Segment Open
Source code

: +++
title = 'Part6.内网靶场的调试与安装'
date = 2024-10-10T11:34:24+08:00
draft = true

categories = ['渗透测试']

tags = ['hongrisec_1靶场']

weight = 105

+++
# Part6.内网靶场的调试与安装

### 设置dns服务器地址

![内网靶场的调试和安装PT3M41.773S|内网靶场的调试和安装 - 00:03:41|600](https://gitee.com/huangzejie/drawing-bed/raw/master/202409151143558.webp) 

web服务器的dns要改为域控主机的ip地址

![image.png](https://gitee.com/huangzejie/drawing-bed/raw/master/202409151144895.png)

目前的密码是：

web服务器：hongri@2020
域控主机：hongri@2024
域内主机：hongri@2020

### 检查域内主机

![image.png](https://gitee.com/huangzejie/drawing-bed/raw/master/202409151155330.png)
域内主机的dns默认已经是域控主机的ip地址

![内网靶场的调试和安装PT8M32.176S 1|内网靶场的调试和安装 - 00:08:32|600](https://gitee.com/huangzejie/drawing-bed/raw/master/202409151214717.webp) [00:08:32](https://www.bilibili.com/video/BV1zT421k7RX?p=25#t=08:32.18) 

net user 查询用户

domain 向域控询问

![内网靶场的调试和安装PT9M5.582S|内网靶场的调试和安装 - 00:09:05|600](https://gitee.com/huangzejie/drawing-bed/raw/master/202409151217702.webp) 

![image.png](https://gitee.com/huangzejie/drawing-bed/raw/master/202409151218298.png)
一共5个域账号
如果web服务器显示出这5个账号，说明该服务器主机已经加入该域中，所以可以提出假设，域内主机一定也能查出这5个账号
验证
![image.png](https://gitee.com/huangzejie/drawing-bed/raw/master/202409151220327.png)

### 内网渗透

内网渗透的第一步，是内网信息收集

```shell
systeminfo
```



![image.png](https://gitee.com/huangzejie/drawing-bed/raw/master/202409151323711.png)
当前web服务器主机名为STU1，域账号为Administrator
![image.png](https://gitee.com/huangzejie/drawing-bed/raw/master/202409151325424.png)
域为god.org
Segment Closed
PROBLEM DETAILS -
Keep every word the same. Retype all the material.

FINAL ANSWER -
Source code

: +++
title = 'Part6.内网靶场的调试与安装'
date = 2024-10-10T11:34:24+08:00
draft = true

categories = ['渗透测试']

tags = ['hongrisec_1靶场']

weight = 105

+++
# Part6.内网靶场的调试与安装

### 设置dns服务器地址

![内网靶场的调试和安装PT3M41.773S|内网靶场的调试和安装 - 00:03:41|600](https://gitee.com/huangzejie/drawing-bed/raw/master/202409151143558.webp) 

web服务器的dns要改为域控主机的ip地址

![image.png](https://gitee.com/huangzejie/drawing-bed/raw/master/202409151144895.png)

目前的密码是：

web服务器：hongri@2020
域控主机：hongri@2024
域内主机：hongri@2020

### 检查域内主机

![image.png](https://gitee.com/huangzejie/drawing-bed/raw/master/202409151155330.png)
域内主机的dns默认已经是域控主机的ip地址

![内网靶场的调试和安装PT8M32.176S 1|内网靶场的调试和安装 - 00:08:32|600](https://gitee.com/huangzejie/drawing-bed/raw/master/202409151214717.webp) [00:08:32](https://www.bilibili.com/video/BV1zT421k7RX?p=25#t=08:32.18) 

net user 查询用户

domain 向域控询问

![内网靶场的调试和安装PT9M5.582S|内网靶场的调试和安装 - 00:09:05|600](https://gitee.com/huangzejie/drawing-bed/raw/master/202409151217702.webp) 

![image.png](https://gitee.com/huangzejie/drawing-bed/raw/master/202409151218298.png)
一共5个域账号
如果web服务器显示出这5个账号，说明该服务器主机已经加入该域中，所以可以提出假设，域内主机一定也能查出这5个账号
验证
![image.png](https://gitee.com/huangzejie/drawing-bed/raw/master/202409151220327.png)

### 内网渗透

内网渗透的第一步，是内网信息收集

```shell
systeminfo
```



![image.png](https://gitee.com/huangzejie/drawing-bed/raw/master/202409151323711.png)
当前web服务器主机名为STU1，域账号为Administrator
![image.png](https://gitee.com/huangzejie/drawing-bed/raw/master/202409151325424.png)
域为god.org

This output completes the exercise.